LEGION PARTNERS HOLDINGS STRONGLY ADVISES ALL SHAREHOLDERS OF THE COMPANY TO READ THE PROXY STATEMENT AND OTHER PROXY MATERIALS AS THEY BECOME AVAILABLE BECAUSE THEY WILL CONTAIN IMPORTANT INFORMATION. SUCH PROXY MATERIALS WILL BE AVAILABLE AT NO CHARGE ON THE SEC’S WEB SITE AT HTTP://WWW.SEC.GOV. IN ADDITION, THE PARTICIPANTS IN THIS PROXY SOLICITATION WILL PROVIDE COPIES OF THE PROXY STATEMENT WITHOUT CHARGE, WHEN AVAILABLE, UPON REQUEST. REQUESTS FOR COPIES SHOULD BE DIRECTED TO THE PARTICIPANTS’ PROXY SOLICITOR.
The participants in the proxy solicitation are anticipated to be Legion Partners Holdings, Legion Partners, L.P. I, a Delaware limited partnership ("Legion Partners I"), Legion Partners, L.P. II, a Delaware limited partnership ("Legion Partners II"), Legion Partners, LLC, a Delaware limited liability company ("Legion Partners GP"), Legion Partners Asset Management, LLC, a Delaware limited liability company ("Legion Partners Asset Management"), Christopher S. Kiper, Raymond T. White, Marjorie L. Bowen, Thomas M. Kibarian, Margenett Moore-Roberts, Dawn H. Robertson, Patricia M. Ross, Georgina L. Russell and Hobart P. Sichel.

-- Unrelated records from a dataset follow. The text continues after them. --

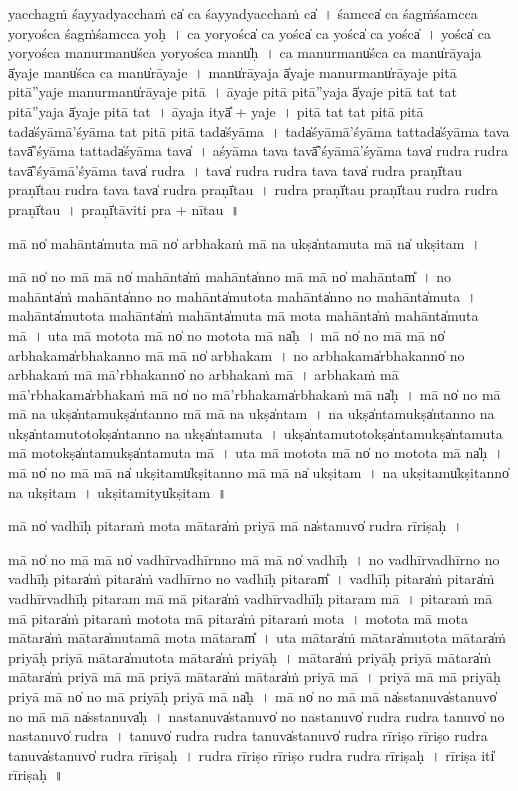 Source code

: \documentclass[parskip, DIV=14]{scrartcl}
\begin{document}
{yacchagṁ śayyadyacchaṁ ca̍ ca॒ śayyadyacchaṁ ca̍~।
śamcca̍ ca॒ śagṁśamcca॒ yoryośca॒ śagṁśamcca॒ yoḥ~। %
ca॒ yoryośca̍ ca॒ yośca̍ ca॒ yośca̍ ca॒ yośca̍~।
yośca̍ ca॒ yoryośca॒ manu॒rmanu̍śca॒ yoryośca॒ manu̍ḥ~।
ca॒ manu॒rmanu̍śca ca॒ manu̍rāya॒ja ā̍ya॒je manu̍śca ca॒ manu̍rāya॒je~।
manu̍rāya॒ja ā̍ya॒je manu॒rmanu̍rāya॒je pi॒tā pi॒tā''ya॒je manu॒rmanu̍rāya॒je pi॒tā~।
ā॒ya॒je pi॒tā pi॒tā''ya॒ja ā̍ya॒je pi॒tā tat tat pi॒tā''ya॒ja ā̍ya॒je pi॒tā tat~।
ā॒ya॒ja ityā̎ + ya॒je~।
pi॒tā tat tat pi॒tā pi॒tā tada̍śyāmā'śyāma॒ tat pi॒tā pi॒tā tada̍śyāma~। %
tada̍śyāmā'śyāma॒ tattada̍śyāma॒ tava॒ tavā̎'śyāma॒ tattada̍śyāma॒ tava̍~। %
a॒śyā॒ma॒ tava॒ tavā̎'śyāmā'śyāma॒ tava̍ rudra rudra॒ tavā̎'śyāmā'śyāma॒ tava̍ rudra~।
tava̍ rudra rudra॒ tava॒ tava̍ rudra॒ praṇī̍tau॒ praṇī̍tau rudra॒ tava॒ tava̍ rudra॒ praṇī̍tau~।
ru॒dra॒ praṇī̍tau॒ praṇī̍tau rudra rudra॒ praṇī̍tau~।
praṇī̍tā॒viti॒ pra + nī॒tau॒~॥ 


mā no̍ ma॒hānta̍mu॒ta mā no̍ arbha॒kaṁ mā na॒ ukṣa̍ntamu॒ta mā na̍ ukṣi॒tam~।

mā no̍ no॒ mā mā no̍ ma॒hānta̍ṁ ma॒hānta̍nno॒ mā mā no̍ ma॒hāntam̎~।
no॒ ma॒hānta̍ṁ ma॒hānta̍nno  no ma॒hānta̍mu॒tota ma॒hānta̍nno  no ma॒hānta̍mu॒ta~।
ma॒hānta̍mu॒tota ma॒hānta̍ṁ ma॒hānta̍mu॒ta mā mota ma॒hānta̍ṁ ma॒hānta̍mu॒ta mā~।
u॒ta mā motota mā no̍ no॒ motota mā na̍ḥ~।
mā no̍ no॒ mā mā no̍ arbha॒kama̍rbha॒kanno॒ mā mā no̍ arbha॒kam~।
no॒ a॒rbha॒kama̍rbha॒kanno̍ no arbha॒kaṁ mā mā'rbha॒kanno̍ no arbha॒kaṁ mā~।
a॒rbha॒kaṁ mā mā'rbha॒kama̍rbha॒kaṁ mā no̍ no॒ mā'rbha॒kama̍rbha॒kaṁ mā na̍ḥ~।
mā no̍ no॒ mā mā na॒ ukṣa̍nta॒mukṣa̍ntanno॒ mā mā na॒ ukṣa̍ntam~।
na॒ ukṣa̍nta॒mukṣa̍ntanno na॒ ukṣa̍ntamu॒totokṣa̍ntanno na॒ ukṣa̍ntamu॒ta~।
ukṣa̍ntamu॒totokṣa̍nta॒mukṣa̍ntamu॒ta mā motokṣa̍nta॒mukṣa̍ntamu॒ta mā~।
u॒ta mā motota mā no̍ no॒ motota mā na̍ḥ~।
mā no̍ no॒ mā mā na̍ ukṣi॒tamu̍kṣi॒tanno॒ mā mā na̍ ukṣi॒tam~।
na॒ u॒kṣi॒tamu̍kṣi॒tanno̍ na ukṣi॒tam~।
u॒kṣi॒tamityu̍kṣi॒tam~॥ %

mā no̍ vadhīḥ pi॒taraṁ mota mā॒tara̍ṁ pri॒yā mā na̍sta॒nuvo̍ rudra rīriṣaḥ~।

mā no̍ no॒ mā mā no̍ vadhīrvadhīrnno॒ mā mā no̍ vadhīḥ~।
no॒ va॒dhī॒rva॒dhī॒rno॒ no॒ va॒dhī॒ḥ॒ pi॒tara̍ṁ pi॒tara̍ṁ vadhīrno no vadhīḥ pi॒taram̎~। %
va॒dhī॒ḥ pi॒tara̍ṁ pi॒tara̍ṁ vadhīrvadhīḥ pi॒tara॒m mā mā pi॒tara̍ṁ vadhīrvadhīḥ pi॒tara॒m mā~।
pi॒tara॒ṁ mā mā pi॒tara̍ṁ pi॒tara॒ṁ motota mā pi॒tara̍ṁ pi॒tara॒ṁ mota~।
motota mā mota mā॒tara̍ṁ mā॒tara̍mu॒tamā mota mā॒taram̎~।
u॒ta mā॒tara̍ṁ mā॒tara̍mu॒tota mā॒tara̍ṁ pri॒yāḥ pri॒yā mā॒tara̍mu॒tota mā॒tara̍ṁ pri॒yāḥ~।
mā॒tara̍ṁ pri॒yāḥ pri॒yā mā॒tara̍ṁ mā॒tara̍ṁ pri॒yā mā mā pri॒yā mā॒tara̍ṁ mā॒tara̍ṁ pri॒yā mā~।
pri॒yā mā mā pri॒yāḥ pri॒yā mā no̍ no॒ mā pri॒yāḥ pri॒yā mā na̍ḥ~।
mā no̍ no॒ mā mā na̍ssta॒nuva̍sta॒nuvo̍ no॒ mā mā na̍ssta॒nuva̍ḥ~।
na॒sta॒nuva̍sta॒nuvo̍ no nasta॒nuvo̍ rudra rudra ta॒nuvo̍ no nasta॒nuvo̍ rudra~।
ta॒nuvo̍ rudra rudra ta॒nuva̍sta॒nuvo̍ rudra rīriṣo rīriṣo rudra ta॒nuva̍sta॒nuvo̍ rudra rīriṣaḥ~।
ru॒dra॒ rī॒ri॒ṣo॒ rī॒ri॒ṣo॒ ru॒dra॒ ru॒dra॒ rī॒ri॒ṣa॒ḥ॒~।
rī॒ri॒ṣa॒ iti̍ rīriṣaḥ~॥

}
\end{document}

As of the date hereof, Legion Partners I directly beneficially owns 791,552 shares of Common Stock, par value $1.00 per share, of the Company (the "Common Stock"). As of the date hereof, Legion Partners II directly beneficially owns 44,526 shares of Common Stock. As the general partner of each of Legion Partners I and Legion Partners II, Legion Partners GP may be deemed to beneficially own the 836,078 shares of Common Stock beneficially owned in the aggregate by Legion Partners I and Legion Partners II. As the investment advisor of each of Legion Partners I and Legion Partners II, Legion Partners Asset Management may be deemed to beneficially own the 836,078 shares of Common Stock beneficially owned in the aggregate by Legion Partners I and Legion Partners II. As of the date hereof, Legion Partners Holdings directly beneficially owns 100 shares of Common Stock and, as the sole member of each of Legion Partners Asset Management and Legion Partners GP, Legion Partners Holdings may also be deemed to beneficially own the 836,078 shares of Common Stock beneficially owned in the aggregate by Legion Partners I and Legion Partners II. As a managing director of Legion Partners Asset Management and managing member of Legion Partners Holdings, each of Messrs. Kiper and White may be deemed to beneficially own the 836,078 shares of Common Stock beneficially owned in the aggregate by Legion Partners I and Legion Partners II and 100 shares of Common Stock held of record by Legion Partners Holdings. As of the date hereof, none of Messrs. Kibarian and Sichel or Mses. Bowen, Moore-Roberts, Robertson, Ross and Russell own beneficially or of record any securities of the Company.